Saturday, June 14, 2008

The credibility gap

Something Bill said over at Thinklings got me started thinking. He was quoting someone on climate change:
I’ll believe climate change is a crisis when the people who say it’s a crisis start acting like it’s a crisis.
I enjoyed that for its own point. It made me laugh: Exactly!

But on the rebound, I started thinking: that's a good way to sum up my point with my recent posts on how Christians sell Christianity short. I know a skeptic of sorts who says (basically) he'll think about taking Christianity seriously when the Christians start taking Christianity seriously.

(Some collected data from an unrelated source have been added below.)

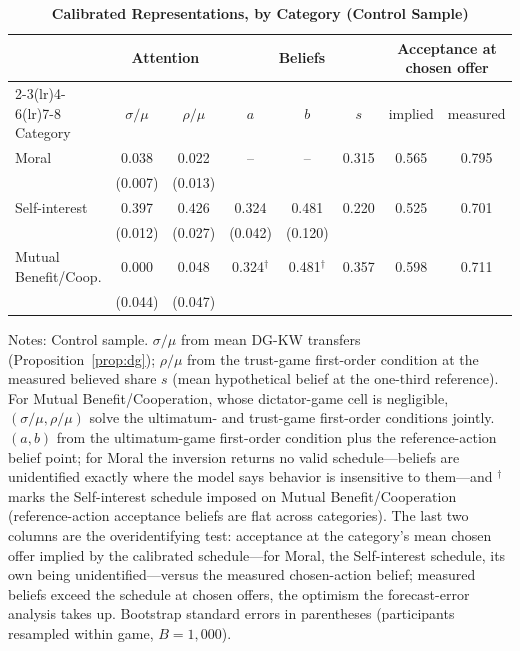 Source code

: \begin{table}[!htbp]
\centering
\footnotesize
\renewcommand{\arraystretch}{1.15}
\caption{\textbf{Calibrated Representations, by Category (Control Sample)}}
\label{tab:calibration_p1}
\begin{tabular}{l cc cc c cc}
\toprule
& \multicolumn{2}{c}{Attention} & \multicolumn{3}{c}{Beliefs} & \multicolumn{2}{c}{Acceptance at chosen offer} \\
\cmidrule(lr){2-3}\cmidrule(lr){4-6}\cmidrule(lr){7-8}
Category & $\sigma/\mu$ & $\rho/\mu$ & $a$ & $b$ & $s$ & implied & measured \\
\midrule
Moral & 0.038 & 0.022 & -- & -- & 0.315 & 0.565 & 0.795 \\
 & (0.007) & (0.013) &  &  & & & \\
Self-interest & 0.397 & 0.426 & 0.324 & 0.481 & 0.220 & 0.525 & 0.701 \\
 & (0.012) & (0.027) & (0.042) & (0.120) & & & \\
Mutual Benefit/Coop. & 0.000 & 0.048 & 0.324$^{\dagger}$ & 0.481$^{\dagger}$ & 0.357 & 0.598 & 0.711 \\
 & (0.044) & (0.047) &  &  & & & \\
\bottomrule
\end{tabular}
\begin{flushleft}
\footnotesize Notes: Control sample. $\sigma/\mu$ from mean DG-KW transfers (Proposition~\ref{prop:dg}); $\rho/\mu$ from the trust-game first-order condition at the measured believed share $s$ (mean hypothetical belief at the one-third reference). For Mutual Benefit/Cooperation, whose dictator-game cell is negligible, $(\sigma/\mu,\rho/\mu)$ solve the ultimatum- and trust-game first-order conditions jointly. $(a,b)$ from the ultimatum-game first-order condition plus the reference-action belief point; for Moral the inversion returns no valid schedule---beliefs are unidentified exactly where the model says behavior is insensitive to them---and $^{\dagger}$ marks the Self-interest schedule imposed on Mutual Benefit/Cooperation (reference-action acceptance beliefs are flat across categories). The last two columns are the overidentifying test: acceptance at the category's mean chosen offer implied by the calibrated schedule---for Moral, the Self-interest schedule, its own being unidentified---versus the measured chosen-action belief; measured beliefs exceed the schedule at chosen offers, the optimism the forecast-error analysis takes up. Bootstrap standard errors in parentheses (participants resampled within game, $B=1{,}000$).
\end{flushleft}
\end{table}
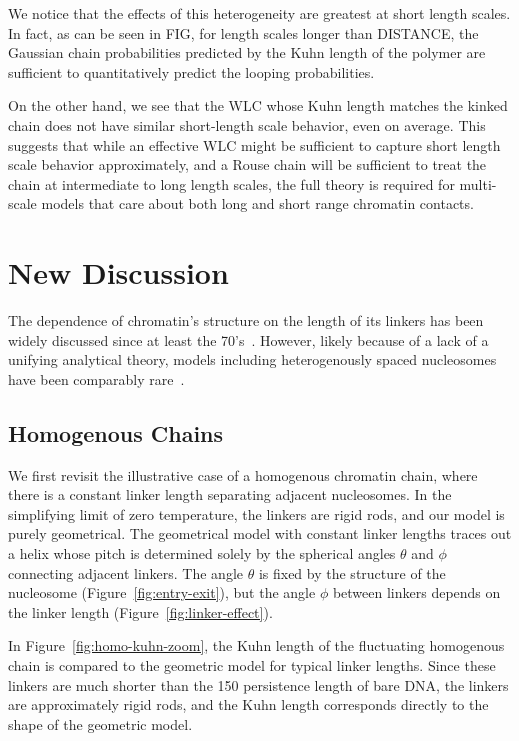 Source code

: \documentclass[%
 reprint,
superscriptaddress,
showpacs,preprintnumbers,
 amsmath,amssymb,
 aps,
 prl,
]{revtex4-1}
\begin{document}
We notice that the effects of this heterogeneity are greatest at short length
scales. In fact, as can be seen in FIG, for length scales longer than DISTANCE,
the Gaussian chain probabilities predicted by the Kuhn length of the polymer are
sufficient to quantitatively predict the looping probabilities.

On the other hand, we see that the WLC whose Kuhn length matches the kinked
chain does not have similar short-length scale behavior, even on average.
This suggests that while an effective WLC might be sufficient to capture short
length scale behavior approximately, and a Rouse chain will be sufficient to
treat the chain at intermediate to long length scales, %
the full theory is required for multi-scale models that care about both long
and short range chromatin contacts.


\section{New Discussion}

The dependence of chromatin's structure on the length of its linkers has been
widely discussed since at least the 70's~\cite{finch1976}.
However, likely because of a lack of a unifying analytical theory, models
including heterogenously spaced nucleosomes have been comparably
rare~\cite{woodcock1993,collepardo-guevara2014}.


\subsection{\label{sec:homo-chain}Homogenous Chains}

We first revisit the illustrative case of a homogenous chromatin chain, where
    there is a constant linker length separating adjacent nucleosomes.
In the simplifying limit of zero temperature, the linkers are rigid rods, and
    our model is purely geometrical.
The geometrical model with constant linker lengths traces out a helix whose
    pitch is determined solely by the spherical angles $\theta$ and $\phi$
    connecting adjacent linkers.
The angle $\theta$ is fixed by the structure of the nucleosome
    (Figure~\ref{fig:entry-exit}), but the angle $\phi$ between linkers depends
    on the linker length (Figure~\ref{fig:linker-effect}).

In Figure~\ref{fig:homo-kuhn-zoom}, the Kuhn length of the
    fluctuating homogenous chain is compared to the geometric model for
    typical linker lengths.
Since these linkers are much shorter than the \SI{150}{\basepair} persistence
    length of bare DNA, the linkers are approximately rigid rods, and the Kuhn
    length corresponds directly to the shape of the geometric model.
\end{document}
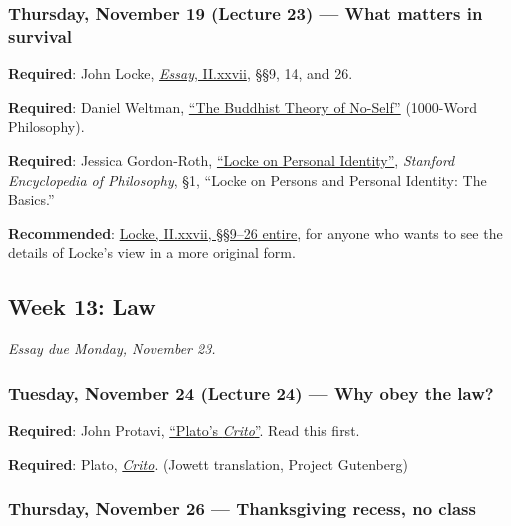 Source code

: \documentclass[
  letterpaper,
  DIV=11,
  numbers=noendperiod]{scrartcl}
\begin{document}
\subsubsection{Thursday, November 19 (Lecture 23) --- What matters in
survival}\label{thursday-november-19-lecture-23-what-matters-in-survival}

\textbf{Required}: John Locke,
\href{https://www.earlymoderntexts.com/assets/pdfs/locke1690book2_4.pdf}{\emph{Essay},
II.xxvii}, §§9, 14, and 26.

\textbf{Required}: Daniel Weltman,
\href{https://1000wordphilosophy.com/2023/02/25/no-self/}{``The Buddhist
Theory of No-Self''} (1000-Word Philosophy).

\textbf{Required}: Jessica Gordon-Roth,
\href{https://plato.stanford.edu/entries/locke-personal-identity/}{``Locke
on Personal Identity''}, \emph{Stanford Encyclopedia of Philosophy}, §1,
``Locke on Persons and Personal Identity: The Basics.''

\textbf{Recommended}:
\href{https://www.earlymoderntexts.com/assets/pdfs/locke1690book2_4.pdf}{Locke,
II.xxvii, §§9--26 entire}, for anyone who wants to see the details of
Locke's view in a more original form.

\subsection{Week 13: Law}\label{week-13-law}

\emph{Essay due Monday, November 23.}

\subsubsection{Tuesday, November 24 (Lecture 24) --- Why obey the
law?}\label{tuesday-november-24-lecture-24-why-obey-the-law}

\textbf{Required}: John Protavi,
\href{https://www.protevi.com/john/FH/PDF/Crito.pdf}{``Plato's
\emph{Crito}''}. Read this first.

\textbf{Required}: Plato,
\href{https://www.gutenberg.org/files/1657/1657-h/1657-h.htm}{\emph{Crito}}.
(Jowett translation, Project Gutenberg)

\subsubsection{Thursday, November 26 --- Thanksgiving recess, no
class}\label{thursday-november-26-thanksgiving-recess-no-class}
\end{document}
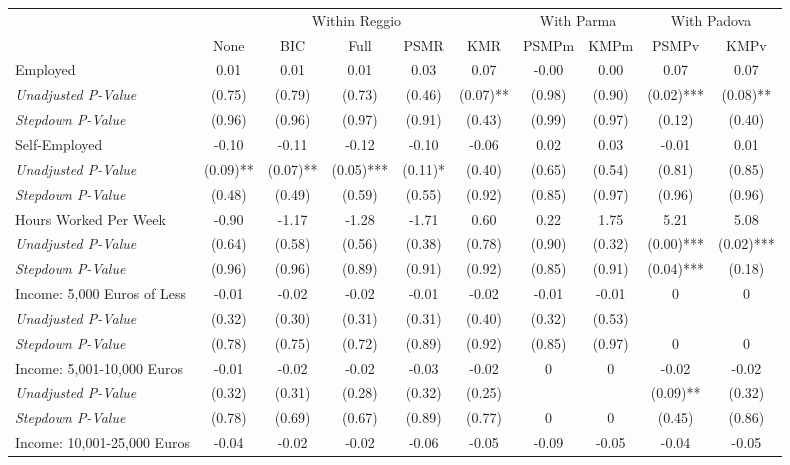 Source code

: \begin{tabular}{l c c c c c c c c c}
\toprule
& \multicolumn{5}{c}{Within Reggio} & \multicolumn{2}{c}{With Parma} & \multicolumn{2}{c}{With Padova} \\\cmidrule(lr){2-6} \cmidrule(lr){7-8} \cmidrule(lr){9-10}
 & None & BIC & Full & PSMR & KMR & PSMPm & KMPm & PSMPv & KMPv \\
\midrule
Employed & 0.01 & 0.01 & 0.01 & 0.03 & 0.07 & -0.00 & 0.00 & 0.07 & 0.07 \\
\quad \textit{Unadjusted P-Value} & (0.75) & (0.79) & (0.73) & (0.46) & (0.07)** & (0.98) & (0.90) & (0.02)*** & (0.08)** \\
\quad \textit{Stepdown P-Value} & (0.96) & (0.96) & (0.97) & (0.91) & (0.43) & (0.99) & (0.97) & (0.12) & (0.40) \\
Self-Employed & -0.10 & -0.11 & -0.12 & -0.10 & -0.06 & 0.02 & 0.03 & -0.01 & 0.01 \\
\quad \textit{Unadjusted P-Value} & (0.09)** & (0.07)** & (0.05)*** & (0.11)* & (0.40) & (0.65) & (0.54) & (0.81) & (0.85) \\
\quad \textit{Stepdown P-Value} & (0.48) & (0.49) & (0.59) & (0.55) & (0.92) & (0.85) & (0.97) & (0.96) & (0.96) \\
Hours Worked Per Week & -0.90 & -1.17 & -1.28 & -1.71 & 0.60 & 0.22 & 1.75 & 5.21 & 5.08 \\
\quad \textit{Unadjusted P-Value} & (0.64) & (0.58) & (0.56) & (0.38) & (0.78) & (0.90) & (0.32) & (0.00)*** & (0.02)*** \\
\quad \textit{Stepdown P-Value} & (0.96) & (0.96) & (0.89) & (0.91) & (0.92) & (0.85) & (0.91) & (0.04)*** & (0.18) \\
Income: 5,000 Euros of Less & -0.01 & -0.02 & -0.02 & -0.01 & -0.02 & -0.01 & -0.01 & 0 & 0 \\
\quad \textit{Unadjusted P-Value} & (0.32) & (0.30) & (0.31) & (0.31) & (0.40) & (0.32) & (0.53) & & \\
\quad \textit{Stepdown P-Value} & (0.78) & (0.75) & (0.72) & (0.89) & (0.92) & (0.85) & (0.97) & 0 & 0 \\
Income: 5,001-10,000 Euros & -0.01 & -0.02 & -0.02 & -0.03 & -0.02 & 0 & 0 & -0.02 & -0.02 \\
\quad \textit{Unadjusted P-Value} & (0.32) & (0.31) & (0.28) & (0.32) & (0.25) & & & (0.09)** & (0.32) \\
\quad \textit{Stepdown P-Value} & (0.78) & (0.69) & (0.67) & (0.89) & (0.77) & 0 & 0 & (0.45) & (0.86) \\
Income: 10,001-25,000 Euros & -0.04 & -0.02 & -0.02 & -0.06 & -0.05 & -0.09 & -0.05 & -0.04 & -0.05 \\

\end{tabular}
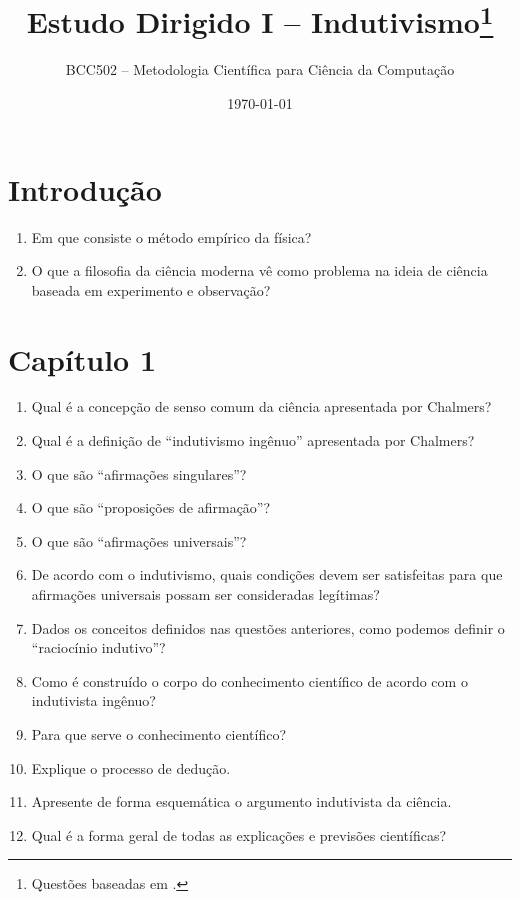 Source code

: \documentclass[10pt,a4paper]{extarticle}
\title{Estudo Dirigido I -- Indutivismo\footnote{Questões baseadas em \citep{chalmers1993}.}}
\author{BCC502 -- Metodologia Científica para Ciência da Computação}
\date{\today}
\begin{document}
\maketitle

\section*{Introdução}
\begin{enumerate}[label=\textbf{\arabic*.}, itemsep=6pt]
  \item Em que consiste o método empírico da física?
  \item O que a filosofia da ciência moderna vê como problema na ideia de ciência baseada em experimento e observação?
\end{enumerate}

\section*{Capítulo 1}
\begin{enumerate}[resume, label=\textbf{\arabic*.}, itemsep=6pt]
  \item Qual é a concepção de senso comum da ciência apresentada por Chalmers?
  \item Qual é a definição de \enquote{indutivismo ingênuo} apresentada por Chalmers?
  \item O que são \enquote{afirmações singulares}?
  \item O que são \enquote{proposições de afirmação}?
  \item O que são \enquote{afirmações universais}?
  \item De acordo com o indutivismo, quais condições devem ser satisfeitas para que afirmações universais possam ser consideradas legítimas?
  \item Dados os conceitos definidos nas questões anteriores, como podemos definir o \enquote{raciocínio indutivo}?
  \item Como é construído o corpo do conhecimento científico de acordo com o indutivista ingênuo?
  \item Para que serve o conhecimento científico?
  \item Explique o processo de dedução.
  \item Apresente de forma esquemática o argumento indutivista da ciência.
  \item Qual é a forma geral de todas as explicações e previsões científicas?
\end{enumerate}
\end{document}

You know the questions you hear sometime, "if you could meet one famous person and ask one question ..."? I know a skeptic who told me that he really wants to meet one of the big-name televangelists, and he would ask him: "Do you believe in God? No, really, do you believe God exists? Because if you really believe that stuff, how can you sleep at night? Aren't you worried what he'll say about your life?" (He figured the more dishonest types should have trouble sleeping at night if they really believed a day of reckoning were coming.) And it's not just the big-name televangelists or the pedophile priests who give us big-name headaches. It's the cumulative effect of all of us, when the time comes between choosing what is right and what is easy, far too often choosing what is easy. I don't want to minimize forgiveness: my life depends on it. I just wish we didn't use it as a cop-out.